4. INDEMNIFICATION UNDER CERTIFICATE OF INCORPORATION. The right to indemnification provided for in the Certificate of Incorporation (as the Certificate of Incorporation may be amended from time to time, but only to the extent that any such amendment permits the Corporation to provide broader indemnification rights than the Certificate of Incorporation permitted the Corporation to provide before such amendment) shall be presumed to have been relied upon by Indemnitee in serving or continuing to serve the Corporation and shall be enforceable as a contract right.

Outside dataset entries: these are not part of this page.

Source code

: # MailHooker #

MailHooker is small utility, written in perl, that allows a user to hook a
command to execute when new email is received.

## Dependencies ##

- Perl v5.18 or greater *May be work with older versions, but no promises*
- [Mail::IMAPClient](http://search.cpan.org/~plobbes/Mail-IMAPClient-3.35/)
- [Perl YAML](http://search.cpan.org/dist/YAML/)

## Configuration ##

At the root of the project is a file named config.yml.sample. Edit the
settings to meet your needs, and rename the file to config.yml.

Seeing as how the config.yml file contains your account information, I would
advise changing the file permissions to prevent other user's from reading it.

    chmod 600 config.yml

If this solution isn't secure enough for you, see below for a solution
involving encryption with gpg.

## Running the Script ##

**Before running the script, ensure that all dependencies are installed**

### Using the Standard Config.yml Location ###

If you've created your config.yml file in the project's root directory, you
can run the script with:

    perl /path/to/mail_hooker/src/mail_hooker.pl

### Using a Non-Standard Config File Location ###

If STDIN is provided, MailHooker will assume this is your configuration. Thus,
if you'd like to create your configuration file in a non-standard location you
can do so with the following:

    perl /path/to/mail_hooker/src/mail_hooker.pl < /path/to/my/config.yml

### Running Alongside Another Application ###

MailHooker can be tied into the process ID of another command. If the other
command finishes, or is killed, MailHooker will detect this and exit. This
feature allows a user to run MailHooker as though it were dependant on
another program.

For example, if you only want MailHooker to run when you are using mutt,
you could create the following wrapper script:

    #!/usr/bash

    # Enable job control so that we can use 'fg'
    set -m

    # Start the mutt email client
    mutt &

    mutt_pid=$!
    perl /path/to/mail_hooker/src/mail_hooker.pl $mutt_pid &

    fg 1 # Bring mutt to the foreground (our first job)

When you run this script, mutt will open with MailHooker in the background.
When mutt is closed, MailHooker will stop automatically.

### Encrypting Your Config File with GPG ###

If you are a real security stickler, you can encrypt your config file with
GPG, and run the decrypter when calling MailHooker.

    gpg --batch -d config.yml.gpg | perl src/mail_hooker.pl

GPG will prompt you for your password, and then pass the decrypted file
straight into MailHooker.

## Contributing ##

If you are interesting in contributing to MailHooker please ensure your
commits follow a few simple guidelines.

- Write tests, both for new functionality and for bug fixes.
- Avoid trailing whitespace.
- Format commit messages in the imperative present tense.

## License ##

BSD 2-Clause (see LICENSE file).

5. INDEMNIFICATION FOR EXPENSES OF A PARTY WHO IS WHOLLY OR PARTLY SUCCESSFUL. Notwithstanding any other provision of this Agreement, to the extent that Indemnitee is a party to and is successful, on the merits or otherwise, in any Proceeding arising out of acts or omissions of Indemnitee occurring during Indemnitees service as a director or officer of the Corporation or any subsidiary of the Corporation, he or she shall be indemnified against Expenses and Liabilities actually and reasonably incurred by him or her or on his or her behalf in connection therewith. If Indemnitee is not wholly successful in such Proceeding but is successful, on the merits or otherwise, as to one or more but less than all claims, issues or matters in such Proceeding, the Corporation shall indemnify Indemnitee against all Expenses and Liabilities actually and reasonably incurred by him or her or on his or her behalf in connection with each successfully resolved claim, issue or matter. For the purposes of this Section and without limiting the foregoing, the termination of any claim, issue or matter in any such Proceeding by dismissal, with or without prejudice, shall be deemed to be a successful result as to such claim, issue or matter.
6. ADVANCEMENT OF EXPENSES. All reasonable Expenses incurred by or on behalf of Indemnitee shall be advanced from time to time by the Corporation to Indemnitee within thirty (30) days after the Corporations receipt of a written request for an advance of Expenses, whether prior to or after final disposition of a Proceeding (except to the extent that there has been a Final Adverse Determination that Indemnitee is not entitled to be indemnified for such Expenses). The written request for an advancement of any and all Expenses under this paragraph shall contain reasonable detail of the Expenses incurred by Indemnitee. Indemnitee hereby agrees to repay the amounts advanced if it is ultimately determined that Indemnitee is not entitled to be indemnified pursuant to the terms of this Agreement.
7. LIMITATIONS. The foregoing indemnity and advancement of Expenses shall apply only to the extent that Indemnitee has not been indemnified and reimbursed pursuant to such insurance as the Corporation may maintain for Indemnitees benefit, or otherwise; provided, however, that notwithstanding the availability of such other indemnification and reimbursement, Indemnitee may claim indemnification and advancement of Expenses pursuant to this Agreement by assigning to the Corporation, at its request, Indemnitees claims under such insurance to the extent Indemnitee has been paid by the Corporation.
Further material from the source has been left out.